Government fell back on a scheme of “settlement by infiltration,” or putting the people on the sites of villages that had “gone vacant” in time past, either through the war, or by virtue of the general decline of population during the later years of the Ottoman Empire. It was, of course, not the “enclave” that had once been planned for them and which they had been given the opportunity of securing, nor was it “their own country” for most of them, and they did not at all like the notion of being put where they could go, with Moslem neighbours and sometimes Moslem landlords.
Their behaviour towards these was not, it must be owned, altogether conciliatory. There were cases of villagers put under a particularly good landlord (and a good Moslem gentleman is a gentleman), who accepted large advances from him on condition of promising to reap his crops at a certain wage-rate in harvest, and then (with true up-to-date spirit) struck for a large advance at the last moment! Even then the landlord was not anxious to take steps. It was, he said, a point of honour with him: he had never put any tenant, of any religion, in the law courts yet.
“Neither shall you now, Agha,” said the local Political officer; “but the Government has its honour, too, and these fellows shall carry out a contract to which the Government was a party.”
In another case, too, one had to admit that the Christians were asking for trouble. It is not neighbourly to kill a pig, cut him up, and put the disjecta membra of him in and about the only spring from which your Mussulman neighbours have to draw their water![{407}]
Delay followed delay, it seeming to be the policy of the Government to keep those who were getting on one another’s nerves tied together in idleness. Home authority said that it would give a “block grant” of £500,000 to settle the whole Assyrian problem, but would not allow those on the spot to get to work at the plan they had prepared, being apparently under the impression that when you are settling people “on the land” they can begin farming operations on it at any season. “I am willing to tackle Joshua’s job,” said a harassed official, “and try to settle these tribes in a promised land of sorts. Still, unlike Joshua, I cannot stop the sun, and the summer is advancing now!”

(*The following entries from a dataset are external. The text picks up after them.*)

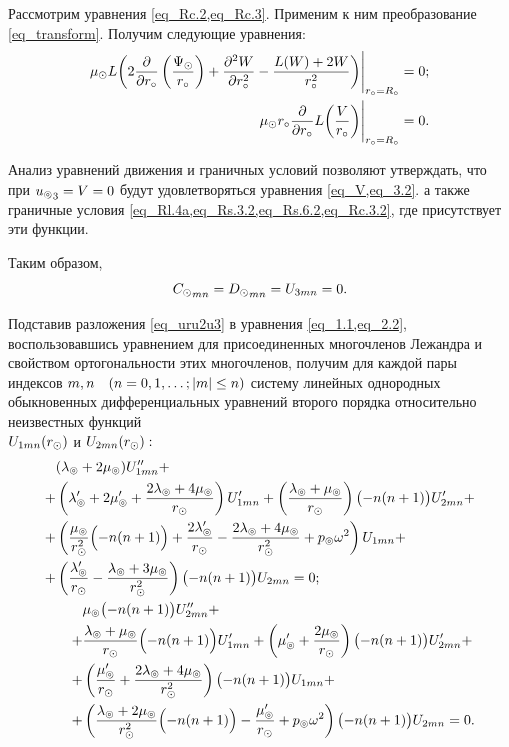 Рассмотрим уравнения \cref{eq_Rc.2,eq_Rc.3}. Применим к ним преобразование \cref{eq_transform}. Получим следующие уравнения:
\begin{align}
\mu_\odot L\!\left(2\frac{\partial}{\partial r_\circ}\left(\frac{\Psi_\odot}{r_\circ}\right) + \frac{\partial^2 W}{\partial r_\circ^2} - \frac{L(W) + 2W}{r_\circ^2}\right)&\Biggr|_{r_\circ=R_\circ}=0;\label{eq_Rc.2.2}\\
\mu_\odot r_\circ\frac{\partial}{\partial r_\circ}L\!\left(\frac{V}{r_\circ}\right)&\Biggr|_{r_\circ=R_\circ} = 0.\label{eq_Rc.3.2}
\end{align}

Анализ уравнений движения и граничных условий позволяют утверждать, что при ${u_\circledcirc}_3 = V = 0$ будут удовлетворяться уравнения \cref{eq_V,eq_3.2}. а также граничные условия \cref{eq_Rl.4a,eq_Rs.3.2,eq_Rs.6.2,eq_Rc.3.2}, где присутствует эти функции.

Таким образом,
$$
{C_\odot}_{mn} = {D_\odot}_{mn} = U_{3mn} = 0.
$$

Подставив разложения \cref{eq_uru2u3} в уравнения \cref{eq_1.1,eq_2.2}, воспользовавшись уравнением для присоединенных многочленов Лежандра и свойством ортогональности этих многочленов, получим для каждой пары индексов $m,n \quad(n = 0,1,\ldots; \lvert m\rvert\leq n)$ систему линейных однородных обыкновенных дифференциальных уравнений второго порядка относительно неизвестных функций \\ $U_{1mn}(r_\odot)$ и $ U_{2mn}(r_\odot):$
\begin{align}
\begin{split}
&(\lambda_\circledcirc + 2\mu_\circledcirc)U''_{1mn} + \\
+ &\left(\lambda'_\circledcirc+2\mu'_\circledcirc + \frac{2\lambda_\circledcirc+4\mu_\circledcirc}{r_\odot}\right)U'_{1mn} + \left(\frac{\lambda_\circledcirc+\mu_\circledcirc}{r_\odot}\right)\bigl(-n(n+1)\bigr)U'_{2mn} + \\
+ &\left(\frac{\mu_\circledcirc}{r_\odot^2}\Bigl(-n(n+1)\Bigr) + \frac{2\lambda'_\circledcirc}{r_\odot} - \frac{2\lambda_\circledcirc + 4\mu_\circledcirc}{r_\odot^2} + p_\circledcirc\omega^2\right)U_{1mn} + \\
+ &\left(\frac{\lambda'_\circledcirc}{r_\odot} - \frac{\lambda_\circledcirc+3\mu_\circledcirc}{r_\odot^2}\right)\bigl(-n(n+1)\bigr)U_{2mn} = 0;
\end{split}\label{eq_final_1}\\
\begin{split}
&\mu_\circledcirc\bigl(-n(n+1)\bigr)U''_{2mn} +\\
+ &\frac{\lambda_\circledcirc+\mu_\circledcirc}{r_\odot}\Bigl(-n(n+1)\Bigr)U'_{1mn} + \left(\mu'_\circledcirc+\frac{2\mu_\circledcirc}{r_\odot}\right)\bigl(-n(n+1)\bigr)U'_{2mn} + \\
+ &\left(\frac{\mu'_\circledcirc}{r_\odot} + \frac{2\lambda_\circledcirc+4\mu_\circledcirc}{r_\odot^2}\right)\bigl(-n(n+1)\bigr)U_{1mn} + \\
+ &\left(\frac{\lambda_\circledcirc+2\mu_\circledcirc}{r_\odot^2}\Bigl(-n(n+1)\Bigr) - \frac{\mu'_\circledcirc}{r_\odot} + p_\circledcirc\omega^2\right)\bigl(-n(n+1)\bigr)U_{2mn} = 0.
\end{split}\label{eq_final_2}
\end{align}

At last permission was received, and preparations commenced for the movement of the people, tribe by tribe, to villages on and about the northern border of Irak. The fact that the border was still undefined, and the only thing clear to everyone on the spot was that the line suggested by the unratified Treaty of Sèvres was unworkable, added yet another element of confusion to the problem. One person who was doing his efficient best to “queer the whole show” was Petros Agha. When inquiry was made into the fiasco of November, 1920, that worthy had got off at least as cheaply as he deserved, being acquitted of anything worse than incompetence and gross mismanagement. There was nothing to show that he intended Tyari and Tkhuma to go off and raid as they did, when he assigned to them just that part of his line from which it was easiest to do so! Thus, he had not been put into prison with others, and was using his freedom to intrigue against any plan of settling his people which was not under his control.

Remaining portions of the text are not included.